### DATA TO PROCESS
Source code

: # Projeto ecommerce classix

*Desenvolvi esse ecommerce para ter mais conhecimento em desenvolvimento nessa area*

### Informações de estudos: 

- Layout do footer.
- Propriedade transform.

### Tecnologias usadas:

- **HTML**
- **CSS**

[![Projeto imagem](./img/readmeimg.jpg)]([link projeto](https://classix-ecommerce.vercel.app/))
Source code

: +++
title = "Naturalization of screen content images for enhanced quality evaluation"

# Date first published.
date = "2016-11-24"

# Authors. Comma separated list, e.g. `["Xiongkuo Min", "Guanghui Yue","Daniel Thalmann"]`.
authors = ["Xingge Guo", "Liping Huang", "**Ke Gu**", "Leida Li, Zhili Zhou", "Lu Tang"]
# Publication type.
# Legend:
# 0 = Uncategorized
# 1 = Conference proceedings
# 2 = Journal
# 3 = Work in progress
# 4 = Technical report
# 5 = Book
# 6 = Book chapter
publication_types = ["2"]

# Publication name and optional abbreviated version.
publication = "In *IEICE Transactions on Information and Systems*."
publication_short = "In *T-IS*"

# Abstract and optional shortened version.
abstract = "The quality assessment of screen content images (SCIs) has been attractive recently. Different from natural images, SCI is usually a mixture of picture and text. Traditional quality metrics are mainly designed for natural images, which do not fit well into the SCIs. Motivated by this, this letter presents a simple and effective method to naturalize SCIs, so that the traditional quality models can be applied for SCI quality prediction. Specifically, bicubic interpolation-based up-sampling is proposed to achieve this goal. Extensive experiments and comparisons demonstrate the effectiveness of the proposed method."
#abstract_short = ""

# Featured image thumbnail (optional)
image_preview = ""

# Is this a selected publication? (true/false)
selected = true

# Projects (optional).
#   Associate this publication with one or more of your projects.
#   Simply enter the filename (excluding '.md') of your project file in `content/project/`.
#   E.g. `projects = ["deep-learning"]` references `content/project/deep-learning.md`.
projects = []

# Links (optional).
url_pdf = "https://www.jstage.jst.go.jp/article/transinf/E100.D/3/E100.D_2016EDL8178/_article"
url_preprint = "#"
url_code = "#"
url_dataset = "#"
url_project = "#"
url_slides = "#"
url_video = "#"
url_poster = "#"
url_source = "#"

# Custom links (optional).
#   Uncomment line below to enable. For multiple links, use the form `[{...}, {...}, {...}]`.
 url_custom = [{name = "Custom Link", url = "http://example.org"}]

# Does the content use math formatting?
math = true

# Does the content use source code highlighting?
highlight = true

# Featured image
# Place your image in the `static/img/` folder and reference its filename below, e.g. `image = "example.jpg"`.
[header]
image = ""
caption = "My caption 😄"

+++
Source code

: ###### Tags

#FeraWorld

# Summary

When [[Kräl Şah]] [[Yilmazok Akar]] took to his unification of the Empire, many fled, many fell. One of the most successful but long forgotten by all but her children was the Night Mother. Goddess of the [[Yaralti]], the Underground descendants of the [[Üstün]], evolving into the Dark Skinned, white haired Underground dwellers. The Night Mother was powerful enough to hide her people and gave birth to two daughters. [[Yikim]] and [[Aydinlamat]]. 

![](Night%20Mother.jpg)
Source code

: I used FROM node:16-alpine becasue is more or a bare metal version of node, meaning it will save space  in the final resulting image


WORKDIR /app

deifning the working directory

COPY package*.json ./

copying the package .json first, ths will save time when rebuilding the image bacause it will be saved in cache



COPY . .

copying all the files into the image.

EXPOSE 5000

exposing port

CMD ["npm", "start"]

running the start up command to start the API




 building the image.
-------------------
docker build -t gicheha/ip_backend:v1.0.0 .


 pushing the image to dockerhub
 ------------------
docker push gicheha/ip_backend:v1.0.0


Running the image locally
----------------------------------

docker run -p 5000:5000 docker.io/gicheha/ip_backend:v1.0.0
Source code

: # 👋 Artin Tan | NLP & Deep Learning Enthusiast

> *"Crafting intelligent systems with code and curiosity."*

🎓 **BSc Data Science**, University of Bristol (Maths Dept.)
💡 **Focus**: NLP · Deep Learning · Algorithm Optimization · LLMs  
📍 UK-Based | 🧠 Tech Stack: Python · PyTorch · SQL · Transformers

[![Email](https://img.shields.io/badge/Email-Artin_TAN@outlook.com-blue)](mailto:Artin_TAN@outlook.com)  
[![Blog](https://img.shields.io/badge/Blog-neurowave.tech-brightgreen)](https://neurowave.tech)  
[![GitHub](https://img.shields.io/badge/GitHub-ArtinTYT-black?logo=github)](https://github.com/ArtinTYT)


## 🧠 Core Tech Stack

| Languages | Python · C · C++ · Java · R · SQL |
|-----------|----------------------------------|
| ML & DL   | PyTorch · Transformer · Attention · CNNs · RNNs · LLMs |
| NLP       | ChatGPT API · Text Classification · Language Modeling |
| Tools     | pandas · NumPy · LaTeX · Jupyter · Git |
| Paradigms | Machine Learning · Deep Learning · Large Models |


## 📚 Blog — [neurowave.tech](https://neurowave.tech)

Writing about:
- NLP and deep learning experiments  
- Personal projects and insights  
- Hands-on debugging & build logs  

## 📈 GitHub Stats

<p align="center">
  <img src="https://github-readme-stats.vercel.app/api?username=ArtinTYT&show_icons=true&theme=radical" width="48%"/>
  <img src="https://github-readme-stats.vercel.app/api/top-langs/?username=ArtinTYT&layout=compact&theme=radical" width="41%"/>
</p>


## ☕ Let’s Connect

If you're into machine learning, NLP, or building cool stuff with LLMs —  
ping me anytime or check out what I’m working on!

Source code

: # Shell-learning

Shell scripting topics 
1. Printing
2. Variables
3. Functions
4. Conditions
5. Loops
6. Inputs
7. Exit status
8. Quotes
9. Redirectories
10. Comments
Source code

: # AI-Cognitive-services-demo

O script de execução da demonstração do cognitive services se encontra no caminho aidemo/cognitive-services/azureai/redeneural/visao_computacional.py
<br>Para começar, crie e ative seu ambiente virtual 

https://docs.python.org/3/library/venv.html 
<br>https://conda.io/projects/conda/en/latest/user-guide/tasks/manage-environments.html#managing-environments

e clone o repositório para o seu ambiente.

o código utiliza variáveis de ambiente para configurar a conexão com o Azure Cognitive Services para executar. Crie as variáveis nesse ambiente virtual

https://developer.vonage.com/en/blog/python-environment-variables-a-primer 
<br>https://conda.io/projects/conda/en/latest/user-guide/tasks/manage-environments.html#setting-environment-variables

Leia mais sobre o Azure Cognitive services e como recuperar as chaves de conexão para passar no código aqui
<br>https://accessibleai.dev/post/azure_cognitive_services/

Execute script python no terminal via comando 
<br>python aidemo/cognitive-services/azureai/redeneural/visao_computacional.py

==

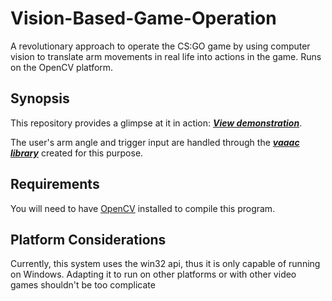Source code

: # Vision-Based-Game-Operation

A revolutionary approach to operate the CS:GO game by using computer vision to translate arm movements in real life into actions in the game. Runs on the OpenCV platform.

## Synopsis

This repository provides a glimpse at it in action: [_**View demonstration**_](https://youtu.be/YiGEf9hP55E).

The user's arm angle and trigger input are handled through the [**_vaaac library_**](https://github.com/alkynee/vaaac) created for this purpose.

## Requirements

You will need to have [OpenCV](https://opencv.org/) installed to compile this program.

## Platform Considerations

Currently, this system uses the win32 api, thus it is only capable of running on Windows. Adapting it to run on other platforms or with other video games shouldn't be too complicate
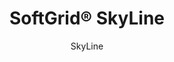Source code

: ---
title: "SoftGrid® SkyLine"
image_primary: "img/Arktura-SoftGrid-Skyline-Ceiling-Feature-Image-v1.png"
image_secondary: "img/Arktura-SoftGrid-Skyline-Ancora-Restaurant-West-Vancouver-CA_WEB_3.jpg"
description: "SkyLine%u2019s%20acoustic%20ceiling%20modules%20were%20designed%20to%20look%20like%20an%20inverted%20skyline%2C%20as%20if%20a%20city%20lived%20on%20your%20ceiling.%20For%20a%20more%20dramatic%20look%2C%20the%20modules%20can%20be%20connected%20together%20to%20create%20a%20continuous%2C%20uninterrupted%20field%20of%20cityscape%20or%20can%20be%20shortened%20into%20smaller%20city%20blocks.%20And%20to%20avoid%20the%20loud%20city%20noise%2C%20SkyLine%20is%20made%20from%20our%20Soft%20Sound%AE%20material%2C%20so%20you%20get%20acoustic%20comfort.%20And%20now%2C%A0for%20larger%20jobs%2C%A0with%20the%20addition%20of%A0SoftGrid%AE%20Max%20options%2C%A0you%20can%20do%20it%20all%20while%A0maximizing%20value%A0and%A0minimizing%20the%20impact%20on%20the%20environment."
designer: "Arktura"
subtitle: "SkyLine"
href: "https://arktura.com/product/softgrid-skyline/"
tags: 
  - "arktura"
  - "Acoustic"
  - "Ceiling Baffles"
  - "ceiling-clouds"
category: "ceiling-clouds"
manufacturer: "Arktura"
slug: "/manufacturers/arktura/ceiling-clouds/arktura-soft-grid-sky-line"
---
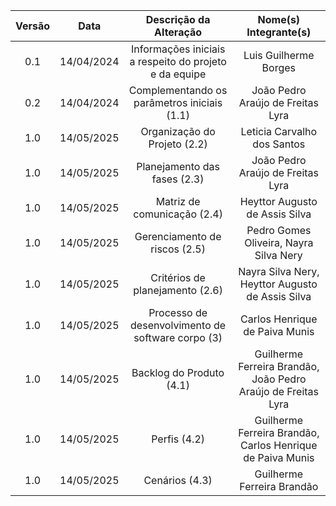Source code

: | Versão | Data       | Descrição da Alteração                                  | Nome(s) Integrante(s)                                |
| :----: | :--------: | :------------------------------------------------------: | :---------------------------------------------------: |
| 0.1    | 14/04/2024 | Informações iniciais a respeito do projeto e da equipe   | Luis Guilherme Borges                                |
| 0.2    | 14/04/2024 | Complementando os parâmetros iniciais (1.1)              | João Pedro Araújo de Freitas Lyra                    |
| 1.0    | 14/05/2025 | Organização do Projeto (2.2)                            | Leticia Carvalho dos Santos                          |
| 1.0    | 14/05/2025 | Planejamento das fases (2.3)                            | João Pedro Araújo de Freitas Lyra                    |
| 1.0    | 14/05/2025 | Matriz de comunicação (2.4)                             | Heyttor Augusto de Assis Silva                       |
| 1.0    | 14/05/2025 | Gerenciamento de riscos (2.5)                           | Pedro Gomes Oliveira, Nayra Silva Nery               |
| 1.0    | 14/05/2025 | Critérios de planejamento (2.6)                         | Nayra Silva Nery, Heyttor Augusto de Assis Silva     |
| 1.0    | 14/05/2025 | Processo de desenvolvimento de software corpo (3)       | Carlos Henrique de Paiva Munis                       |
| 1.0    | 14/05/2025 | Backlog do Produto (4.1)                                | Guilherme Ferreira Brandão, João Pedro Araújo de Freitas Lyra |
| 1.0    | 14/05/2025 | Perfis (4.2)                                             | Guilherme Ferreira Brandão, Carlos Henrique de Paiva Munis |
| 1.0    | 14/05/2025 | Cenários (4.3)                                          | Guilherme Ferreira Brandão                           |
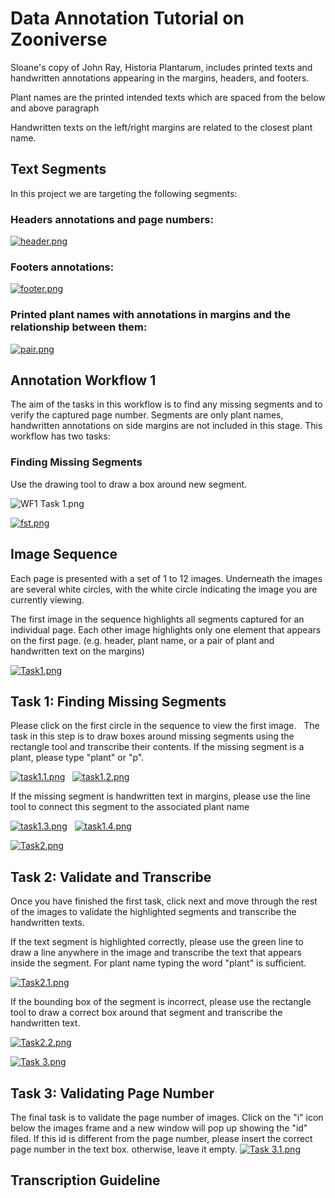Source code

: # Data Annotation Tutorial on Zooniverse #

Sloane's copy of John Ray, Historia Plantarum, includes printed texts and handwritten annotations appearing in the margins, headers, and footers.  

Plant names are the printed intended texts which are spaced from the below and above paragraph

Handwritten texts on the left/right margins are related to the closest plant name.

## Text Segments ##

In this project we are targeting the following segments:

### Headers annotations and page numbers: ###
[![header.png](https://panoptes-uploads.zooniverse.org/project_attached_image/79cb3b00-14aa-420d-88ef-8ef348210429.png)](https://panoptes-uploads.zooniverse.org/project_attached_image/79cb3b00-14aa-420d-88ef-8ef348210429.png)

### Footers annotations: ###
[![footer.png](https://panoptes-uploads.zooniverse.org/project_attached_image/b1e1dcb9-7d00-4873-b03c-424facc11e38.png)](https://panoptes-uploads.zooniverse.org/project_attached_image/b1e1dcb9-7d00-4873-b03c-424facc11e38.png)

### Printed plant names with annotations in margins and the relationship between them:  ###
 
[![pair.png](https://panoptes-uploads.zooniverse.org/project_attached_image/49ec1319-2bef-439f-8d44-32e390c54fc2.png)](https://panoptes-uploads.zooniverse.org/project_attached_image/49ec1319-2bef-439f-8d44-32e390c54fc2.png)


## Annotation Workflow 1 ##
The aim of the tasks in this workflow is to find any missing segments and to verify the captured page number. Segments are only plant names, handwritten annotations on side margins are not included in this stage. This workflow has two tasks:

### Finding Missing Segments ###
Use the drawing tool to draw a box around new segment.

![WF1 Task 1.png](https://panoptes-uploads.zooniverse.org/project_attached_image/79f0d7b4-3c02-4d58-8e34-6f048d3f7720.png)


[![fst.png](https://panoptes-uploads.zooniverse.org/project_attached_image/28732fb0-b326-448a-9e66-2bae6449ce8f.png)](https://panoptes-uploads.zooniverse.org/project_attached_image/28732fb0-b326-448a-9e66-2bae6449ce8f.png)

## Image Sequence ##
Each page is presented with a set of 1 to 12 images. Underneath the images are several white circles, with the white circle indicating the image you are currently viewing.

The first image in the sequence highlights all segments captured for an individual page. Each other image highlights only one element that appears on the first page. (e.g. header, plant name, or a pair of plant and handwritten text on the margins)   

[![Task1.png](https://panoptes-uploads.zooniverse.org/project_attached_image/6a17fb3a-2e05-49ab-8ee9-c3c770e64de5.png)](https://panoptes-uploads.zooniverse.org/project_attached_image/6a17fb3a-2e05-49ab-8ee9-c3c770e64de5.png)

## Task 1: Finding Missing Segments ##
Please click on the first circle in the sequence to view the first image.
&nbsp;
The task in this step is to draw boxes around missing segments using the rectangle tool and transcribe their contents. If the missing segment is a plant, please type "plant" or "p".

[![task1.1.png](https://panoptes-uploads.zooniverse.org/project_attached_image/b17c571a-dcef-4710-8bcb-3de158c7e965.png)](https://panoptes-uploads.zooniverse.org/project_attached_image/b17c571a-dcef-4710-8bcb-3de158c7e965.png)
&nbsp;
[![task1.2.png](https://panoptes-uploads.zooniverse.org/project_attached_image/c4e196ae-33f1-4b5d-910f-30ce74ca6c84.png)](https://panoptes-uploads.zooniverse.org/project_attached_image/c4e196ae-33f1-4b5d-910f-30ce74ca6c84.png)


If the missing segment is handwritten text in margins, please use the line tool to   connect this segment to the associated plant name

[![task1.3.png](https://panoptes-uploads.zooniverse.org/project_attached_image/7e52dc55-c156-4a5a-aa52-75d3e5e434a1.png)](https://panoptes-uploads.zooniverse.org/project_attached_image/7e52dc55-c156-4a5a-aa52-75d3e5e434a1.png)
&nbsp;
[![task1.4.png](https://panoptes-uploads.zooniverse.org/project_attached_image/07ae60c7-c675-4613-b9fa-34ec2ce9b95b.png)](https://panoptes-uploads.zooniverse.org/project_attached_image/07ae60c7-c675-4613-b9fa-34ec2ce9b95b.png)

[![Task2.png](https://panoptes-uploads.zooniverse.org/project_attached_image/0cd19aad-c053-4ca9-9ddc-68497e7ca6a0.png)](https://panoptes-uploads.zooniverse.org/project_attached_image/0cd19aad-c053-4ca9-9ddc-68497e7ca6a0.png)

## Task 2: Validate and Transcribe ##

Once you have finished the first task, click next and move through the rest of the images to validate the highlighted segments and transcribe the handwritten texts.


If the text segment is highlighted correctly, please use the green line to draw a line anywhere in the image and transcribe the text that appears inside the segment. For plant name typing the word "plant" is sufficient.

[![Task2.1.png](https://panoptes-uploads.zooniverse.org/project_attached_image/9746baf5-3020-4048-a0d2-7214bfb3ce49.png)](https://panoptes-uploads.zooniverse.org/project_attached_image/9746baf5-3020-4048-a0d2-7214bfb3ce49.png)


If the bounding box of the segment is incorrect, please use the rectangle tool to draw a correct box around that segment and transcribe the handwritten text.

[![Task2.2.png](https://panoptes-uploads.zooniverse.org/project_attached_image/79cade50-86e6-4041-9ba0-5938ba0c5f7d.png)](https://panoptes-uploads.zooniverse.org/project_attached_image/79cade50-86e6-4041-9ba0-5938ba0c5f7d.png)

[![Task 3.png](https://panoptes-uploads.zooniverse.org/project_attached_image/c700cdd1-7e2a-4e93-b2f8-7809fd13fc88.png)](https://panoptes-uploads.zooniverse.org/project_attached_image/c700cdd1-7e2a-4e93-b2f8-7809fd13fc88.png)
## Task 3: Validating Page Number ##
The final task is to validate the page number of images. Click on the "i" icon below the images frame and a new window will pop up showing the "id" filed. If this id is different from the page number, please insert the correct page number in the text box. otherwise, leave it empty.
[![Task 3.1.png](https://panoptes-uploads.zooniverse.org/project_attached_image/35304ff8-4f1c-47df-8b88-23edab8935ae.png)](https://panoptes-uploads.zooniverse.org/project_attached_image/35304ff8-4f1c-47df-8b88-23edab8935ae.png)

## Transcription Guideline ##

### EXERCISE BRIEF
Return all lines from the data that include the string "mais".

### REPLY TO THE TASK
*Desenvolvi esse ecommerce para ter mais conhecimento em desenvolvimento nessa area*
Leia mais sobre o Azure Cognitive services e como recuperar as chaves de conexão para passar no código aqui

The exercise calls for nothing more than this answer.